Thankfully there are no British units for electricity & magnetism :)
I liked the old system -- much more fun. Especially the difference between a pound (20 shillings) and the guinea or sovereign (21 shillings). The difference came about because the value of the paper pound floated with respect to the gold sovereign. They finally standardized the sovereign to 21 shillings.
The one pound coin is an interesting animal. It's a fairly small brass-colored coin, but very thick so rather heavy. This makes it easy to distinguish from all the other coins, but it does "tend to make holes in one's pockets".

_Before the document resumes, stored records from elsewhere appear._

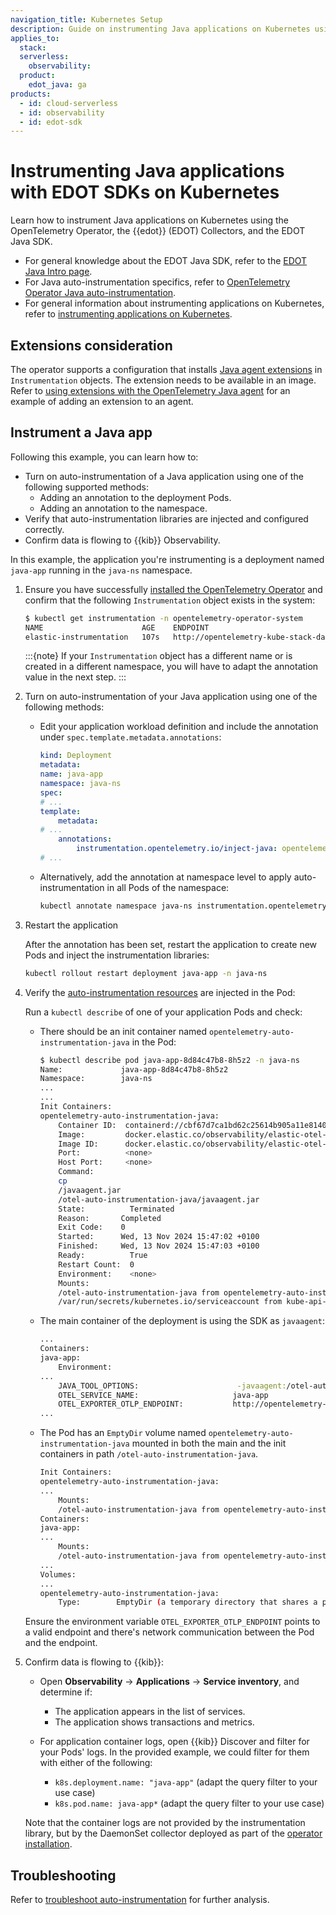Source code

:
 ```yaml
---
navigation_title: Kubernetes Setup
description: Guide on instrumenting Java applications on Kubernetes using the OpenTelemetry Operator, EDOT Collectors, and the EDOT Java SDK.
applies_to:
  stack:
  serverless:
    observability:
  product:
    edot_java: ga
products:
  - id: cloud-serverless
  - id: observability
  - id: edot-sdk
---
```


# Instrumenting Java applications with EDOT SDKs on Kubernetes

Learn how to instrument Java applications on Kubernetes using the OpenTelemetry Operator, the {{edot}} (EDOT) Collectors, and the EDOT Java SDK.

- For general knowledge about the EDOT Java SDK, refer to the [EDOT Java Intro page](../index.md).
- For Java auto-instrumentation specifics, refer to [OpenTelemetry Operator Java auto-instrumentation](https://opentelemetry.io/docs/kubernetes/operator/automatic/#java).
- For general information about instrumenting applications on Kubernetes, refer to [instrumenting applications on Kubernetes](../../../use-cases/kubernetes/instrumenting-applications.md).

## Extensions consideration

The operator supports a configuration that installs [Java agent extensions](https://opentelemetry.io/docs/zero-code/java/agent/extensions/) in `Instrumentation` objects. The extension needs to be available in an image. Refer to [using extensions with the OpenTelemetry Java agent](https://www.elastic.co/observability-labs/blog/using-the-otel-operator-for-injecting-elastic-agents#using-an-extension-with-the-opentelemetry-java-agent) for an example of adding an extension to an agent.

## Instrument a Java app

Following this example, you can learn how to:

- Turn on auto-instrumentation of a Java application using one of the following supported methods:
  - Adding an annotation to the deployment Pods.
  - Adding an annotation to the namespace.
- Verify that auto-instrumentation libraries are injected and configured correctly.
- Confirm data is flowing to {{kib}} Observability.

In this example, the application you're instrumenting is a deployment named `java-app` running in the `java-ns` namespace.

1. Ensure you have successfully [installed the OpenTelemetry Operator](../../../use-cases/kubernetes/deployment.md) and confirm that the following `Instrumentation` object exists in the system:

    ```sh
    $ kubectl get instrumentation -n opentelemetry-operator-system
    NAME                      AGE    ENDPOINT
    elastic-instrumentation   107s   http://opentelemetry-kube-stack-daemon-collector.opentelemetry-operator-system.svc.cluster.local:4318
    ```

   :::{note}
   If your `Instrumentation` object has a different name or is created in a different namespace, you will have to adapt the annotation value in the next step.
   :::

2. Turn on auto-instrumentation of your Java application using one of the following methods:

    - Edit your application workload definition and include the annotation under `spec.template.metadata.annotations`:

        ```yaml
        kind: Deployment
        metadata:
        name: java-app
        namespace: java-ns
        spec:
        # ...
        template:
            metadata:
        # ...
            annotations:
                instrumentation.opentelemetry.io/inject-java: opentelemetry-operator-system/elastic-instrumentation
        # ...
        ```

    - Alternatively, add the annotation at namespace level to apply auto-instrumentation in all Pods of the namespace:

        ```sh
        kubectl annotate namespace java-ns instrumentation.opentelemetry.io/inject-java=opentelemetry-operator-system/elastic-instrumentation
        ```

3. Restart the application

    After the annotation has been set, restart the application to create new Pods and inject the instrumentation libraries:

    ```sh
    kubectl rollout restart deployment java-app -n java-ns
    ```

4. Verify the [auto-instrumentation resources](../../../use-cases/kubernetes/instrumenting-applications.md#how-auto-instrumentation-works) are injected in the Pod:

    Run a `kubectl describe` of one of your application Pods and check:

    - There should be an init container named `opentelemetry-auto-instrumentation-java` in the Pod:

        ```sh
        $ kubectl describe pod java-app-8d84c47b8-8h5z2 -n java-ns
        Name:             java-app-8d84c47b8-8h5z2
        Namespace:        java-ns
        ...
        ...
        Init Containers:
        opentelemetry-auto-instrumentation-java:
            Container ID:  containerd://cbf67d7ca1bd62c25614b905a11e81405bed6fd215f2df21f84b90fd0279230b
            Image:         docker.elastic.co/observability/elastic-otel-javaagent:1.0.0
            Image ID:      docker.elastic.co/observability/elastic-otel-javaagent@sha256:28d65d04a329c8d5545ed579d6c17f0d74800b7b1c5875e75e0efd29e210566a
            Port:          <none>
            Host Port:     <none>
            Command:
            cp
            /javaagent.jar
            /otel-auto-instrumentation-java/javaagent.jar
            State:          Terminated
            Reason:       Completed
            Exit Code:    0
            Started:      Wed, 13 Nov 2024 15:47:02 +0100
            Finished:     Wed, 13 Nov 2024 15:47:03 +0100
            Ready:          True
            Restart Count:  0
            Environment:    <none>
            Mounts:
            /otel-auto-instrumentation-java from opentelemetry-auto-instrumentation-java (rw)
            /var/run/secrets/kubernetes.io/serviceaccount from kube-api-access-swhn5 (ro)
        ```

    - The main container of the deployment is using the SDK as `javaagent`:

        ```bash
        ...
        Containers:
        java-app:
            Environment:
        ...
            JAVA_TOOL_OPTIONS:                      -javaagent:/otel-auto-instrumentation-java/javaagent.jar
            OTEL_SERVICE_NAME:                     java-app
            OTEL_EXPORTER_OTLP_ENDPOINT:           http://opentelemetry-kube-stack-daemon-collector.opentelemetry-operator-system.svc.cluster.local:4318
        ...
        ```

    - The Pod has an `EmptyDir` volume named `opentelemetry-auto-instrumentation-java` mounted in both the main and the init containers in path `/otel-auto-instrumentation-java`.

        ```bash
        Init Containers:
        opentelemetry-auto-instrumentation-java:
        ...
            Mounts:
            /otel-auto-instrumentation-java from opentelemetry-auto-instrumentation-java (rw)
        Containers:
        java-app:
        ...
            Mounts:
            /otel-auto-instrumentation-java from opentelemetry-auto-instrumentation-java (rw)
        ...
        Volumes:
        ...
        opentelemetry-auto-instrumentation-java:
            Type:        EmptyDir (a temporary directory that shares a pod's lifetime)
        ```

    Ensure the environment variable `OTEL_EXPORTER_OTLP_ENDPOINT` points to a valid endpoint and there's network communication between the Pod and the endpoint.

5. Confirm data is flowing to {{kib}}:

    - Open **Observability** → **Applications** → **Service inventory**, and determine if:
        - The application appears in the list of services.
        - The application shows transactions and metrics.

    - For application container logs, open {{kib}} Discover and filter for your Pods' logs. In the provided example, we could filter for them with either of the following:
        - `k8s.deployment.name: "java-app"` (adapt the query filter to your use case)
        - `k8s.pod.name: java-app*` (adapt the query filter to your use case)

    Note that the container logs are not provided by the instrumentation library, but by the DaemonSet collector deployed as part of the [operator installation](../../../use-cases/kubernetes/deployment.md).

## Troubleshooting

Refer to [troubleshoot auto-instrumentation](../../../use-cases/kubernetes/instrumenting-applications.md#troubleshooting-auto-instrumentation) for further analysis.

The one pound coin came out when Margaret Thatcher was Prime Minister. The new coin was called "The Maggie" because it's "hard, brassy, and thinks it's a sovereign".
So when is the USA finally going to come up with a successful dollar coin? My opinion: at the very least they need one on which George Washington looks exactly like he does on the one-dollar bill. It would also help to have it gray on the front and green on the back.
Blog Doing Math in FPGAs Tom Burke 15 comments For a recent project, I explored doing "real" (that is, non-integer) math on a Spartan 3 FPGA. FPGAs, by their nature, do integer math. That is, there's no floating-point ...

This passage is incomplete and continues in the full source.